In recent decades, hydrogels have garnered significant attention for their role in treating skin wounds.

When applied to a wound, these specialized gels facilitate the healing process by absorbing discharged fluids (exudates) and maintaining a protective, well-hydrated, and oxygenated environment for the wound.
Nevertheless, many advanced hydrogels are endowed with adhesive properties to adhere to skin tissue and accommodate skin movement.

As these hydrogels possess stickiness and adhere to both the skin and the wound site, they can lead to stretching and expansion of the wound when swelling occurs after absorbing exudates.

This not only causes discomfort for the user but also elevates the risk of bacterial infection due to the expansion of the wound area.

Therefore, to develop hydrogels that can effectively treat wounds without impeding the wound healing process, it is imperative to explore novel approaches in the formulation of hydrogels, utilizing existing material properties.
Against this backdrop, a team of researchers from Tokyo University of Science (TUS), Japan, has proposed an innovative and highly valuable medical material for treating skin wounds.

As reported in their recent study published in the International Journal of Biological Macromolecules, they have developed a novel, cost-effective hydrogel using a component found in seaweed, achieving physical properties completely different from those of conventional hydrogels.

The study, available online since November 8, 2023, and slated for publication in Volume 254, Part 3 of the journal in January 2024, was led by Mr. Ryota Teshima, a Master's student at TUS. Assistant Professor Shigehito Osawa, Ms. Miki Yoshikawa, Associate Professor Yayoi Kawano, Professor Hidenori Otsuka, and Professor Takehisa Hanawa, all from different faculties and departments at TUS, were also part of this study.
The method of preparing the proposed hydrogel is remarkably straightforward.
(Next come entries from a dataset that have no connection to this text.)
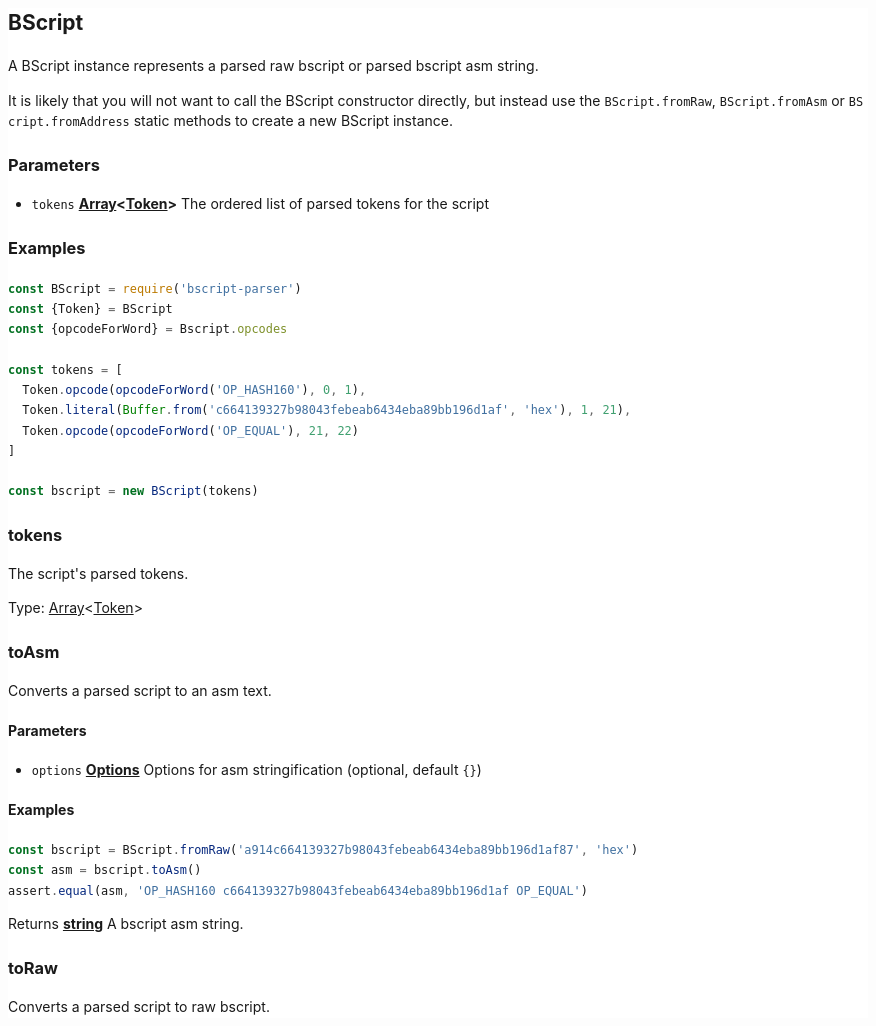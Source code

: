 ## BScript

A BScript instance represents a parsed raw bscript or parsed bscript asm string.

It is likely that you will not want to call the BScript constructor directly,
but instead use the `BScript.fromRaw`, `BScript.fromAsm` or `BScript.fromAddress`
static methods to create a new BScript instance.

### Parameters

-   `tokens` **[Array][113]&lt;[Token][114]>** The ordered list of parsed tokens for the script

### Examples

```javascript
const BScript = require('bscript-parser')
const {Token} = BScript
const {opcodeForWord} = Bscript.opcodes

const tokens = [
  Token.opcode(opcodeForWord('OP_HASH160'), 0, 1),
  Token.literal(Buffer.from('c664139327b98043febeab6434eba89bb196d1af', 'hex'), 1, 21),
  Token.opcode(opcodeForWord('OP_EQUAL'), 21, 22)
]

const bscript = new BScript(tokens)
```

### tokens

The script's parsed tokens.

Type: [Array][113]&lt;[Token][114]>

### toAsm

Converts a parsed script to an asm text.

#### Parameters

-   `options` **[Options][115]** Options for asm stringification (optional, default `{}`)

#### Examples

```javascript
const bscript = BScript.fromRaw('a914c664139327b98043febeab6434eba89bb196d1af87', 'hex')
const asm = bscript.toAsm()
assert.equal(asm, 'OP_HASH160 c664139327b98043febeab6434eba89bb196d1af OP_EQUAL')
```

Returns **[string][116]** A bscript asm string.

### toRaw

Converts a parsed script to raw bscript.


[1]: #bscript
[2]: #parameters
[3]: #examples
[4]: #tokens
[5]: #toasm
[6]: #parameters-1
[7]: #examples-1
[8]: #toraw
[9]: #parameters-2
[10]: #examples-2
[11]: #toaddress
[12]: #parameters-3
[13]: #examples-3
[14]: #scripttype
[15]: #examples-4
[16]: #hasaddress
[17]: #examples-5
[18]: #redeemscript
[19]: #examples-6
[20]: #rawtoasm
[21]: #parameters-4
[22]: #examples-7
[23]: #rawtoaddress
[24]: #parameters-5
[25]: #examples-8
[26]: #asmtoraw
[27]: #parameters-6
[28]: #examples-9
[29]: #asmtoaddress
[30]: #parameters-7
[31]: #examples-10
[32]: #addresstoraw
[33]: #parameters-8
[34]: #examples-11
[35]: #addresstoasm
[36]: #parameters-9
[37]: #examples-12
[38]: #formatasm
[39]: #parameters-10
[40]: #examples-13
[41]: #fromraw
[42]: #parameters-11
[43]: #examples-14
[44]: #fromasm
[45]: #parameters-12
[46]: #examples-15
[47]: #fromaddress
[48]: #parameters-13
[49]: #examples-16
[50]: #opcodes
[51]: #examples-17
[52]: #opcodeforword
[53]: #parameters-14
[54]: #examples-18
[55]: #wordforopcode
[56]: #parameters-15
[57]: #examples-19
[58]: #stringforopcode
[59]: #parameters-16
[60]: #examples-20
[61]: #wordisvalid
[62]: #parameters-17
[63]: #examples-21
[64]: #descriptionforopcode
[65]: #parameters-18
[66]: #examples-22
[67]: #descriptionforword
[68]: #parameters-19
[69]: #examples-23
[70]: #inputdescriptionforopcode
[71]: #parameters-20
[72]: #examples-24
[73]: #inputdescriptionforword
[74]: #parameters-21
[75]: #examples-25
[76]: #outputdescriptionforopcode
[77]: #parameters-22
[78]: #examples-26
[79]: #outputdescriptionforword
[80]: #parameters-23
[81]: #examples-27
[82]: #opcodeisdisabled
[83]: #parameters-24
[84]: #examples-28
[85]: #wordisdisabled
[86]: #parameters-25
[87]: #examples-29
[88]: #token
[89]: #parameters-26
[90]: #examples-30
[91]: #type
[92]: #value
[93]: #startindex
[94]: #endindex
[95]: #toasm-1
[96]: #parameters-27
[97]: #examples-31
[98]: #toscript
[99]: #examples-32
[100]: #tostring
[101]: #literal
[102]: #parameters-28
[103]: #opcode
[104]: #parameters-29
[105]: #placeholder
[106]: #parameters-30
[107]: #literal-1
[108]: #opcode-1
[109]: #placeholder-1
[110]: #options
[111]: #properties
[112]: #examples-33
[113]: https://developer.mozilla.org/docs/Web/JavaScript/Reference/Global_Objects/Array
[114]: #token
[115]: #options
[116]: https://developer.mozilla.org/docs/Web/JavaScript/Reference/Global_Objects/String
[117]: https://nodejs.org/api/buffer.html#buffer_buffers_and_character_encodings
[118]: https://nodejs.org/api/buffer.html
[119]: https://en.bitcoin.it/wiki/Address
[120]: https://developer.mozilla.org/docs/Web/JavaScript/Reference/Global_Objects/undefined
[121]: https://developer.mozilla.org/docs/Web/JavaScript/Reference/Global_Objects/Boolean
[122]: #bscript
[123]: https://developer.mozilla.org/docs/Web/JavaScript/Reference/Global_Objects/TypeError
[124]: https://developer.mozilla.org/docs/Web/JavaScript/Reference/Global_Objects/Error
[125]: https://developer.mozilla.org/docs/Web/JavaScript/Reference/Global_Objects/Number
[126]: https://developer.mozilla.org/docs/Web/JavaScript/Reference/Global_Objects/Object
[127]: https://en.bitcoin.it/wiki/Transaction#Pay-to-PubkeyHash
[128]: https://github.com/bitcoin/bips/blob/master/bip-0173.mediawiki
It was created using alginate, calcium carbonate, and carbonated water.

Alginate, a biocompatible substance extracted from beach-cast seaweed, was a key component.

Crucially, it does not strongly adhere to cells or skin tissues.

Thanks to the unique structure formed by alginate and calcium ions, along with the protective effect of CO2 in carbonated water against acidification, the resulting hydrogel not only displayed ideal pH and moisture conditions for wound recovery but also exhibited significantly lower adhesion and swelling compared to other commercial hydrogel wound dressings.
The researchers assessed the effectiveness of their new hydrogel through cell cultures and a mouse model, both of which produced excellent results.

"Through animal experiments, we demonstrated that our hydrogel has a high therapeutic effect and, at the same time, can suppress the temporary expansion of the wound area caused by conventional clinical preparations," noted Mr. Teshima.

"This proves our initial hypothesis that gels with low skin adhesion and low-swelling properties are excellent as wound dressing materials, which is the complete opposite of conventional wisdom."
It is worth noting that alginate, a key component, can be extracted from beach-stranded seaweed, a renewable resource often considered coastal waste. Given that the proposed hydrogel is not only cost-effective but also biodegradable, this development signifies a crucial stride toward advancing sustainable medicine.

"Medical materials still lack a sustainability-oriented perspective, and we believe this research will serve as a benchmark for the design of future medical materials and lead to sustainable and low-cost wound care," stated Mr. Teshima. "Moreover, our findings can help clarify issues with hydrogel formulations currently in clinical use and provide new design guidelines for next-generation wound treatment gels."